Türk Borçlar Kanunu'nun
20-25. maddeleri arasında belirtilen ve haksız rekabetin yanıltıcı ticari
davranışların engellenmesini amaçlayan maddeye ilişkin yaptırımlar ile TTK 56
vd. düzenlenen haksız şartlara ilişkin yaptırımlar arasında bazı farklar
bulunmaktadır. Buna göre genel işlem koşullarının içerik denetiminden
geçememesi halinde TBK 27 uyarınca geçersizlik yaptırımı söz konusu olacak
iken, TTK 56 vd. maddelerinde haksız şartlara ilişkin geçersizlik yaptırımı
öngörülmemiştir. Dolayısıyla tacirleri arasında düzenlenen ticari standart
sözleşmelere Türk Ticaret Kanunu'nun haksız şartlara ilişkin hükümlerinin
uygulanması gerektiği görüşü kanaatimizce doğru olmayacaktır. Bu bağlamda Türk
Borçlar Kanunu hükümlerinin de ticari standart sözleşmelere uygulanması esastır.
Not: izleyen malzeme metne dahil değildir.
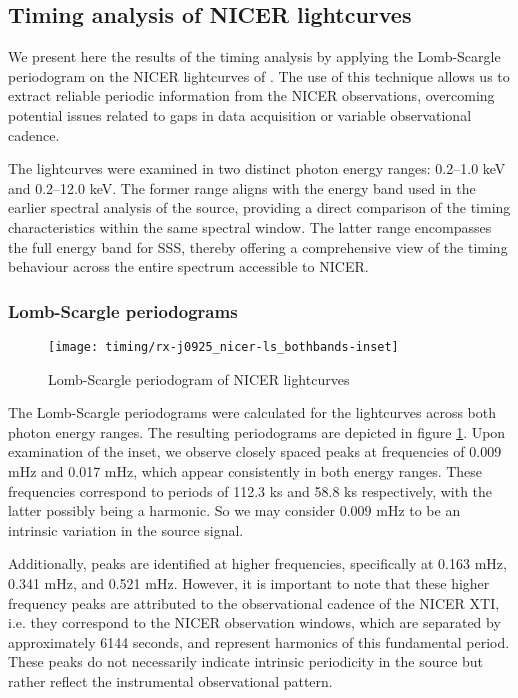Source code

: 		\subsection{Timing analysis of NICER lightcurves}		
			We present here the results of the timing analysis by applying the Lomb-Scargle periodogram on the NICER lightcurves of \source. The use of this technique allows us to extract reliable periodic information from the NICER observations, overcoming potential issues related to gaps in data acquisition or variable observational cadence.
			
			The lightcurves were examined in two distinct photon energy ranges: 0.2--1.0 keV and 0.2--12.0 keV. The former range aligns with the energy band used in the earlier spectral analysis of the source, providing a direct comparison of the timing characteristics within the same spectral window. The latter range encompasses the full energy band for SSS, thereby offering a comprehensive view of the timing behaviour across the entire spectrum accessible to NICER.
			
			\subsubsection{Lomb-Scargle periodograms}
				\begin{figure}[h!]
					\centering
					\texttt{[image: timing/rx-j0925\_nicer-ls\_bothbands-inset]}
					\caption{Lomb-Scargle periodogram of NICER lightcurves}
					\label{result:ls-mrvel-nicer}
				\end{figure}
				The Lomb-Scargle periodograms were calculated for the lightcurves across both photon energy ranges. The resulting periodograms are depicted in figure \ref{result:ls-mrvel-nicer}. Upon examination of the inset, we observe closely spaced peaks at frequencies of 0.009 mHz and 0.017 mHz, which appear consistently in both energy ranges. These frequencies correspond to periods of 112.3 ks and 58.8 ks respectively, with the latter possibly being a harmonic. So we may consider 0.009 mHz to be an intrinsic variation in the source signal.
				
				Additionally, peaks are identified at higher frequencies, specifically at 0.163 mHz, 0.341 mHz, and 0.521 mHz. However, it is important to note that these higher frequency peaks are attributed to the observational cadence of the NICER XTI, i.e. they correspond to the NICER observation windows, which are separated by approximately 6144 seconds, and represent harmonics of this fundamental period. These peaks do not necessarily indicate intrinsic periodicity in the source but rather reflect the instrumental observational pattern.
			

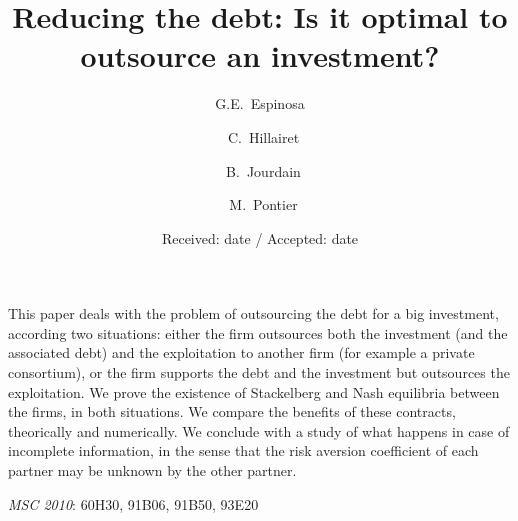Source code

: \documentclass{svjour3}
\begin{document}
{\title{Reducing the debt: Is it optimal to outsource an investment?}}


\author{G.E.~Espinosa  \and ~C.~Hillairet  \and ~B.~Jourdain   \and~M.~Pontier}

    
                       
                       
             

\date{Received: date / Accepted: date}
\maketitle

\abstract
{This paper deals with the problem of outsourcing the debt for a big investment, according two 
situations: either the firm outsources both the investment (and the associated debt) and the exploitation to another firm (for example a  private consortium),
or the firm supports the debt and the investment but outsources the exploitation.
We prove the existence of Stackelberg and Nash  equilibria between the firms,
 in both situations. We compare
the benefits of these  contracts, theorically and numerically. We conclude with a study of what 
happens in case of incomplete information, in the sense that the risk aversion coefficient of each partner may be unknown by the other partner.
}\\
 

{\it MSC 2010}: 60H30, 91B06, 91B50, 93E20 
\end{document}
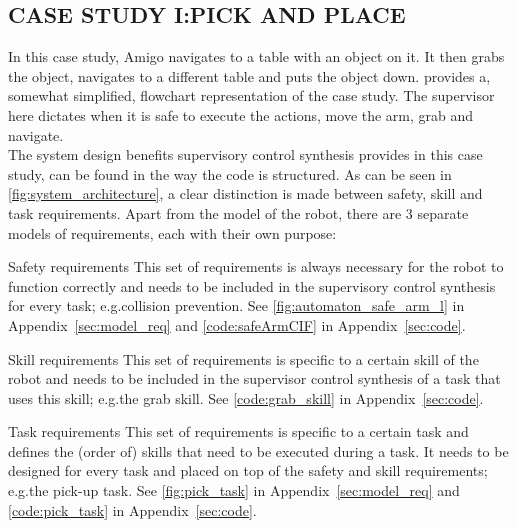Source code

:

\subsection{CASE STUDY I:\@ PICK AND PLACE}\label{sec:cs1}
In this case study, Amigo navigates to a table with an object on it. 
It then grabs the object, navigates to a different table and puts the object down.
 provides a, somewhat simplified, flowchart representation of the case study.
The supervisor here dictates when it is safe to execute the actions, move the arm, grab and navigate.\\

The system design benefits supervisory control synthesis provides in this case study, can be found in the way the code is structured. 
As can be seen in \cref{fig:system_architecture}, a clear distinction is made between safety, skill and task requirements. 
Apart from the model of the robot, there are 3 separate models of requirements, each with their own purpose:\\

\begin{LaTeXdescription}
  \item [Safety requirements] This set of requirements is always necessary for the robot to function correctly and needs to be included in the supervisory control synthesis for every task; e.g.\@ collision prevention. See \cref{fig:automaton_safe_arm_l} in Appendix~\ref{sec:model_req} and \cref{code:safeArmCIF} in Appendix~\ref{sec:code}. 
  \item [Skill requirements] This set of requirements is specific to a certain skill of the robot and needs to be included in the supervisor control synthesis of a task that uses this skill; e.g.\@ the grab skill. See \cref{code:grab_skill} in Appendix~\ref{sec:code}.
  \item [Task requirements] This set of requirements is specific to a certain task and defines the (order of) skills that need to be executed during a task. It needs to be designed for every task and placed on top of the safety and skill requirements; e.g.\@ the pick-up task. See \cref{fig:pick_task} in Appendix~\ref{sec:model_req} and \cref{code:pick_task} in Appendix~\ref{sec:code}.\\%
\end{LaTeXdescription}


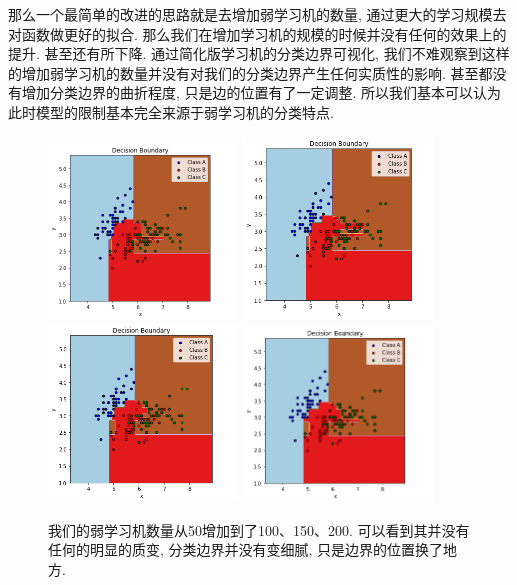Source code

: \documentclass[lang=cn,11pt]{elegantpaper}
\begin{document}

那么一个最简单的改进的思路就是去增加弱学习机的数量, 通过更大的学习规模去对函数做更好的拟合. 那么我们在增加学习机的规模的时候并没有任何的效果上的提升. 甚至还有所下降. 通过简化版学习机的分类边界可视化, 我们不难观察到这样的增加弱学习机的数量并没有对我们的分类边界产生任何实质性的影响. 甚至都没有增加分类边界的曲折程度, 只是边的位置有了一定调整. 所以我们基本可以认为此时模型的限制基本完全来源于弱学习机的分类特点.


\begin{figure}[hbt]
\centering
  \includegraphics[width=0.45\textwidth]{adat50}
  \includegraphics[width=0.45\textwidth]{adat100}\\
  \includegraphics[width=0.45\textwidth]{adat150}
  \includegraphics[width=0.45\textwidth]{adat200}
  \caption{我们的弱学习机数量从50增加到了100、150、200. 可以看到其并没有任何的明显的质变, 分类边界并没有变细腻, 只是边界的位置换了地方.}
\end{figure}
\end{document}
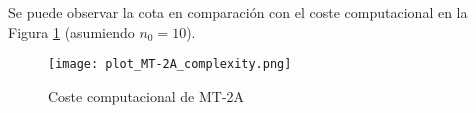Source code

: Se puede observar la cota en comparación con el coste computacional en la Figura \ref{fig:MT-2A_plot} (asumiendo $n_0 = 10$).

\begin{figure}[h]
    \centering
    \texttt{[image: plot\_MT-2A\_complexity.png]}
    \caption{Coste computacional de MT-2A}
    \label{fig:MT-2A_plot}
\end{figure}
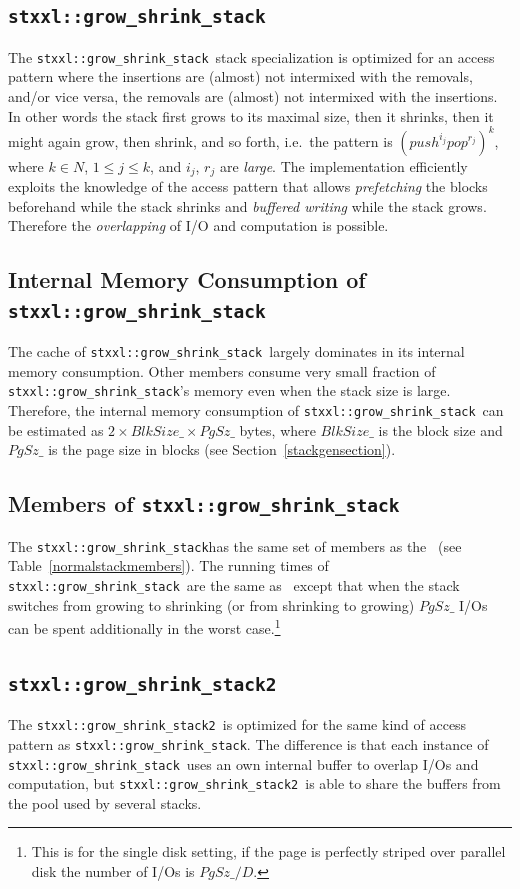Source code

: \documentclass[twoside]{book}
\begin{document}
\newcommand{\xgsstack}{\texttt{stxxl::grow\_shrink\_stack}}
\subsection{\xgsstack}
The \xgsstack\ stack specialization is optimized for an
access pattern where the insertions are (almost) not intermixed with
the removals, and/or vice versa, the removals are (almost) not
intermixed with the insertions. In other words the stack first grows
to its maximal size, then it shrinks, then it might again grow, then
shrink, and so forth, i.e.\ the pattern is
$(push^{i_j}pop^{r_j})^k$, where $k \in N$, $1\leq j\leq k$, and
$i_j$, $r_j$ are \emph{large}. 
The implementation efficiently exploits the knowledge of the access
pattern that allows \emph{prefetching} the blocks beforehand while the stack
shrinks and \emph{buffered writing} while the stack grows. Therefore
the \emph{overlapping} of I/O and computation is possible.

\subsection*{Internal Memory Consumption of \xgsstack}
The cache of \xgsstack\ largely dominates in its internal memory
consumption. Other members consume very small fraction of
\xgsstack 's 
memory even when the stack size is large. Therefore, the internal
memory consumption of \xgsstack\ can be estimated as
$2 \times BlkSize\_ \times PgSz\_$ bytes, where $BlkSize\_$ is the
block size and $PgSz\_$ is the page size in blocks (see
Section~\ref{stackgensection}). 

\subsection*{Members of \xgsstack}
The \xgsstack has the same set of members as the \xnormalstack\  (see
Table~\ref{normalstackmembers}). The running times of \xgsstack\ are the
same as \xnormalstack\ except that when the stack switches from
growing to shrinking (or from shrinking to growing) $PgSz\_$ I/Os can
be spent additionally in the worst case.\footnote{This is for the single
disk setting, if the page is perfectly striped over parallel disk the
number of I/Os is $PgSz\_/D$.}

\newcommand{\xgsstacktwo}{\texttt{stxxl::grow\_shrink\_stack2}}
\subsection{\xgsstacktwo}
The \xgsstacktwo\ is optimized for the same kind of access pattern as
\xgsstack. The difference is that each instance of \xgsstack\ uses
an own internal buffer to overlap I/Os and computation, but
\xgsstacktwo\ is able to share the buffers from the pool used by
several stacks. 
\end{document}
Buna karşın her somut uyuşmazlığa ilişkin ayrı sonuçlara varılması söz konusu
olabilir.
3.2. Tüketici Hukukunda Haksız Şartların
Denetimi ve Yaptırımı
Haksız Şartlara karşı
denetimin hukuki altyapısı ilk 4077 sayılı Tüketicinin Korunması Hakkında Kanun
ile hüküm altına alınmıştır. Bu noktada 4077s ayılı yasanın 6. maddesinin ilk
fıkrası haksız şartları tanımlamıştır. Buna göre; Satıcı veya sağlayıcının tüketiciyle müzakere etmeden, tek taraflı
olarak sözleşmeye koyduğu, tarafların sözleşmeden doğan hak ve yükümlülüklerinde
iyi niyet kuralına aykırı düşecek biçimde tüketici aleyhine dengesizliğe neden
olan sözleşme koşulları haksız şarttır. 4077 sayılı yasayı mülga eden 6502
sayılı yasa da haksız şartları 5. madde de belirtmiştir.
Türk Borçlar Kanununun
20-25. maddeleri arasında düzenlenen hükümler tüm standart sözleşmelere
uygulanabilir niteliktedir. Bu bağlamda tüketici veya tacir ayrımı TBK
kapsamında yapılmamaktadır. Buna karşın, 6502 sayılı tüketicinin korunması
hakkında kanun uyarınca bu kanunda belirtilen hükümlerin uygulanması için karşı
tarafın tüketici sıfatını taşıması şarttır. Tüketici sıfatına haiz kişilere
6502 sayılı TKHK ve haksız şartlar yönetmeliği birlikte uygulanabilir.
Sonuç olarak genel
işlem şartları bulunan bir standart sözleşmenin taraflarından birinin tüketici
sıfatına haiz olması halinde 6502 sayılı yasa uygulama alanı bulacaktır. Buna
karşın taraflardan birinin tüketici sıfatını taşımadığı standart sözleşmelere ve haksız şartlara ilişkin hükümlere ise Türk
Borçlar Kanunu hükümleri uygulama alanı bulacaktır. 4077 sayılı eski
tüketicinin korunma hakkında kanun da haksız şartların hangi kurum tarafından
denetleneceği belirtilmemiştir.
Dolayısıyla bir çok
tüketici mağduriyet yaşamıştır. Buna
karşın yeni TKHK uyarınca, haksız şartlara ilişkin denetim Gümrük ve Ticaret
Bakanlığı tarafından yapılacaktır. 6502 sayılı yasanın 5/8. maddesi uyarınca; Bakanlık, genel olarak kullanılmak üzere
hazırlanmış sözleşmelerde yer alan haksız şartların, sözleşme metinlerinden
çıkarılması veya kullanılmasının önlenmesi için gerekli tedbirleri alır. Madde de belirtilen bakanlık ise tanımlar
başlıklı 3/a. bendinde Gümrük ve Ticaret Bakanlığı olarak belirtilmiştir.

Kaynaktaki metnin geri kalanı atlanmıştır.